_THE TASK_
The expected response is the full set of records, unchanged.

Data extracted from a collection:
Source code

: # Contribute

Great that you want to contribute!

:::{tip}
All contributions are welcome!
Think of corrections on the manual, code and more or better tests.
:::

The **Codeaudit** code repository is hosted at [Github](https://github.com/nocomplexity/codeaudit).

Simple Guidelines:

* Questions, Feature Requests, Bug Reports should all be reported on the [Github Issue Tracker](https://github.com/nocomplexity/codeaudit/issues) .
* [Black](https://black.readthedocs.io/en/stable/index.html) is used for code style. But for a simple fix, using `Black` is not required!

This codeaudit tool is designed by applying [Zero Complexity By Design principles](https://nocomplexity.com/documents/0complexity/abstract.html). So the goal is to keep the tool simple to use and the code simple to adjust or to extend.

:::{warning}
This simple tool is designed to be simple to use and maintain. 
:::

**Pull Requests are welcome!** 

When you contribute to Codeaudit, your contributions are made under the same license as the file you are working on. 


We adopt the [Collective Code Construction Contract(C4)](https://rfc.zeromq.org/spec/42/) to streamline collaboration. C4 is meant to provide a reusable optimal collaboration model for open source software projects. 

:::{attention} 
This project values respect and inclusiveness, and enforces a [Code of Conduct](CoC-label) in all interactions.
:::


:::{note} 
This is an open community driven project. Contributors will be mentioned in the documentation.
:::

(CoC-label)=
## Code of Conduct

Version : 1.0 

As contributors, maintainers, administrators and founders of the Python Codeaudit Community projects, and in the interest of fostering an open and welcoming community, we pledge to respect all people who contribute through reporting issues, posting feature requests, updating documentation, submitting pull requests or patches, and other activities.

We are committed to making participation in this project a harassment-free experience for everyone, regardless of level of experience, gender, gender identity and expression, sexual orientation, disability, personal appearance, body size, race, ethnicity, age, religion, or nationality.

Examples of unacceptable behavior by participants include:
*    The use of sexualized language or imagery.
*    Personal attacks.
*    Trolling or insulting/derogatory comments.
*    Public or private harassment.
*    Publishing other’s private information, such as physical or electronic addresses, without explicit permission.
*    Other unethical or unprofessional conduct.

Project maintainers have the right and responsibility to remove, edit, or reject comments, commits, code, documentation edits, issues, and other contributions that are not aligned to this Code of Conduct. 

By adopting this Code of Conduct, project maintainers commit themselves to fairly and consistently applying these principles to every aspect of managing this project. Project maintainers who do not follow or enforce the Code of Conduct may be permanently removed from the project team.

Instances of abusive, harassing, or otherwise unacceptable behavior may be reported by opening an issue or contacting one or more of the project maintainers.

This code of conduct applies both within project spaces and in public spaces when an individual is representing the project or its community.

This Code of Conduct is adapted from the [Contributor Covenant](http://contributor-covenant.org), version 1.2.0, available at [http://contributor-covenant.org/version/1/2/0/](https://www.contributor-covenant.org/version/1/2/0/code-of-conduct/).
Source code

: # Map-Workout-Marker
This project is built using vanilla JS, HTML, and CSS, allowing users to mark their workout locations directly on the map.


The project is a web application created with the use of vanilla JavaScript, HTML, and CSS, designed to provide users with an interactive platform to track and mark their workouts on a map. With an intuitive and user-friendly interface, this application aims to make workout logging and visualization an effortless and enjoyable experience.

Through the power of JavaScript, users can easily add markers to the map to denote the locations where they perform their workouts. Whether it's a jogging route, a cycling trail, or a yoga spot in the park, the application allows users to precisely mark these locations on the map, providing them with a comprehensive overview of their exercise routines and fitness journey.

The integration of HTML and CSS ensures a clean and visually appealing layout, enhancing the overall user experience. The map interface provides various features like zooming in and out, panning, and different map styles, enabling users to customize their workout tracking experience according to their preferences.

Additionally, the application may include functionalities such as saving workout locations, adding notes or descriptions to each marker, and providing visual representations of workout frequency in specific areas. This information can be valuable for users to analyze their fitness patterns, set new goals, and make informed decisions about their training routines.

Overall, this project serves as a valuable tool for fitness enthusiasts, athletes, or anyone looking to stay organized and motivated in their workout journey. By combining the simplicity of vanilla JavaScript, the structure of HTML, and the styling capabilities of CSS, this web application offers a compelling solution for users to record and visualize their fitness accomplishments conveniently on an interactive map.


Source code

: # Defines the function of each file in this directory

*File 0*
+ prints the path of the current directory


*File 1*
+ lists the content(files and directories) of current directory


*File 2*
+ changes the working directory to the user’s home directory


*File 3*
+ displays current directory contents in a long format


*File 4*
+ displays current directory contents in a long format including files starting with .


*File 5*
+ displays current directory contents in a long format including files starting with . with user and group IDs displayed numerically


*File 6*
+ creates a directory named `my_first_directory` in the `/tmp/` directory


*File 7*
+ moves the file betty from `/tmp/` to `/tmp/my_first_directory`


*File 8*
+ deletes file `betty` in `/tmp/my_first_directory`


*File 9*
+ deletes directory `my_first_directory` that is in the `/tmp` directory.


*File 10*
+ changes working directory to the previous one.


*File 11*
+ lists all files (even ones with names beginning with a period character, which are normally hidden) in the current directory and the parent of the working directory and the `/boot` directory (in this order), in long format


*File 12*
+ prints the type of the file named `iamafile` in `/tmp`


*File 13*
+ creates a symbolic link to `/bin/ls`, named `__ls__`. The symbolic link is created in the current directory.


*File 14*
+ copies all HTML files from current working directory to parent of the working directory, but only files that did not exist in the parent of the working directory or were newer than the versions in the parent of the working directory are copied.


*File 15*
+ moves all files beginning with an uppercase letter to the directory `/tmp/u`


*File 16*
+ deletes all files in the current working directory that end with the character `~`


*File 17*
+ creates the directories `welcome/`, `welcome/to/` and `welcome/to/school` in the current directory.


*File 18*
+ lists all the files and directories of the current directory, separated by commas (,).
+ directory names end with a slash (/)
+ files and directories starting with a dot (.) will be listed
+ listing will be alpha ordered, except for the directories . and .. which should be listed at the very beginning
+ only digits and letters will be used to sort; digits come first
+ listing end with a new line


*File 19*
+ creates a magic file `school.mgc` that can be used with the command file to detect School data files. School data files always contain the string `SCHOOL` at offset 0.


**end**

_TASK ANSWER_
Source code

: # Contribute

Great that you want to contribute!

:::{tip}
All contributions are welcome!
Think of corrections on the manual, code and more or better tests.
:::

The **Codeaudit** code repository is hosted at [Github](https://github.com/nocomplexity/codeaudit).

Simple Guidelines:

* Questions, Feature Requests, Bug Reports should all be reported on the [Github Issue Tracker](https://github.com/nocomplexity/codeaudit/issues) .
* [Black](https://black.readthedocs.io/en/stable/index.html) is used for code style. But for a simple fix, using `Black` is not required!

This codeaudit tool is designed by applying [Zero Complexity By Design principles](https://nocomplexity.com/documents/0complexity/abstract.html). So the goal is to keep the tool simple to use and the code simple to adjust or to extend.

:::{warning}
This simple tool is designed to be simple to use and maintain. 
:::

**Pull Requests are welcome!** 

When you contribute to Codeaudit, your contributions are made under the same license as the file you are working on. 


We adopt the [Collective Code Construction Contract(C4)](https://rfc.zeromq.org/spec/42/) to streamline collaboration. C4 is meant to provide a reusable optimal collaboration model for open source software projects. 

:::{attention} 
This project values respect and inclusiveness, and enforces a [Code of Conduct](CoC-label) in all interactions.
:::


:::{note} 
This is an open community driven project. Contributors will be mentioned in the documentation.
:::

(CoC-label)=
## Code of Conduct

Version : 1.0 

As contributors, maintainers, administrators and founders of the Python Codeaudit Community projects, and in the interest of fostering an open and welcoming community, we pledge to respect all people who contribute through reporting issues, posting feature requests, updating documentation, submitting pull requests or patches, and other activities.

We are committed to making participation in this project a harassment-free experience for everyone, regardless of level of experience, gender, gender identity and expression, sexual orientation, disability, personal appearance, body size, race, ethnicity, age, religion, or nationality.

Examples of unacceptable behavior by participants include:
*    The use of sexualized language or imagery.
*    Personal attacks.
*    Trolling or insulting/derogatory comments.
*    Public or private harassment.
*    Publishing other’s private information, such as physical or electronic addresses, without explicit permission.
*    Other unethical or unprofessional conduct.

Project maintainers have the right and responsibility to remove, edit, or reject comments, commits, code, documentation edits, issues, and other contributions that are not aligned to this Code of Conduct. 

By adopting this Code of Conduct, project maintainers commit themselves to fairly and consistently applying these principles to every aspect of managing this project. Project maintainers who do not follow or enforce the Code of Conduct may be permanently removed from the project team.

Instances of abusive, harassing, or otherwise unacceptable behavior may be reported by opening an issue or contacting one or more of the project maintainers.

This code of conduct applies both within project spaces and in public spaces when an individual is representing the project or its community.

This Code of Conduct is adapted from the [Contributor Covenant](http://contributor-covenant.org), version 1.2.0, available at [http://contributor-covenant.org/version/1/2/0/](https://www.contributor-covenant.org/version/1/2/0/code-of-conduct/).
Source code

: # Map-Workout-Marker
This project is built using vanilla JS, HTML, and CSS, allowing users to mark their workout locations directly on the map.


The project is a web application created with the use of vanilla JavaScript, HTML, and CSS, designed to provide users with an interactive platform to track and mark their workouts on a map. With an intuitive and user-friendly interface, this application aims to make workout logging and visualization an effortless and enjoyable experience.

Through the power of JavaScript, users can easily add markers to the map to denote the locations where they perform their workouts. Whether it's a jogging route, a cycling trail, or a yoga spot in the park, the application allows users to precisely mark these locations on the map, providing them with a comprehensive overview of their exercise routines and fitness journey.

The integration of HTML and CSS ensures a clean and visually appealing layout, enhancing the overall user experience. The map interface provides various features like zooming in and out, panning, and different map styles, enabling users to customize their workout tracking experience according to their preferences.

Additionally, the application may include functionalities such as saving workout locations, adding notes or descriptions to each marker, and providing visual representations of workout frequency in specific areas. This information can be valuable for users to analyze their fitness patterns, set new goals, and make informed decisions about their training routines.

Overall, this project serves as a valuable tool for fitness enthusiasts, athletes, or anyone looking to stay organized and motivated in their workout journey. By combining the simplicity of vanilla JavaScript, the structure of HTML, and the styling capabilities of CSS, this web application offers a compelling solution for users to record and visualize their fitness accomplishments conveniently on an interactive map.


Source code

: # Defines the function of each file in this directory

*File 0*
+ prints the path of the current directory


*File 1*
+ lists the content(files and directories) of current directory


*File 2*
+ changes the working directory to the user’s home directory


*File 3*
+ displays current directory contents in a long format


*File 4*
+ displays current directory contents in a long format including files starting with .


*File 5*
+ displays current directory contents in a long format including files starting with . with user and group IDs displayed numerically


*File 6*
+ creates a directory named `my_first_directory` in the `/tmp/` directory


*File 7*
+ moves the file betty from `/tmp/` to `/tmp/my_first_directory`


*File 8*
+ deletes file `betty` in `/tmp/my_first_directory`


*File 9*
+ deletes directory `my_first_directory` that is in the `/tmp` directory.


*File 10*
+ changes working directory to the previous one.


*File 11*
+ lists all files (even ones with names beginning with a period character, which are normally hidden) in the current directory and the parent of the working directory and the `/boot` directory (in this order), in long format


*File 12*
+ prints the type of the file named `iamafile` in `/tmp`


*File 13*
+ creates a symbolic link to `/bin/ls`, named `__ls__`. The symbolic link is created in the current directory.


*File 14*
+ copies all HTML files from current working directory to parent of the working directory, but only files that did not exist in the parent of the working directory or were newer than the versions in the parent of the working directory are copied.


*File 15*
+ moves all files beginning with an uppercase letter to the directory `/tmp/u`


*File 16*
+ deletes all files in the current working directory that end with the character `~`


*File 17*
+ creates the directories `welcome/`, `welcome/to/` and `welcome/to/school` in the current directory.


*File 18*
+ lists all the files and directories of the current directory, separated by commas (,).
+ directory names end with a slash (/)
+ files and directories starting with a dot (.) will be listed
+ listing will be alpha ordered, except for the directories . and .. which should be listed at the very beginning
+ only digits and letters will be used to sort; digits come first
+ listing end with a new line


*File 19*
+ creates a magic file `school.mgc` that can be used with the command file to detect School data files. School data files always contain the string `SCHOOL` at offset 0.


**end**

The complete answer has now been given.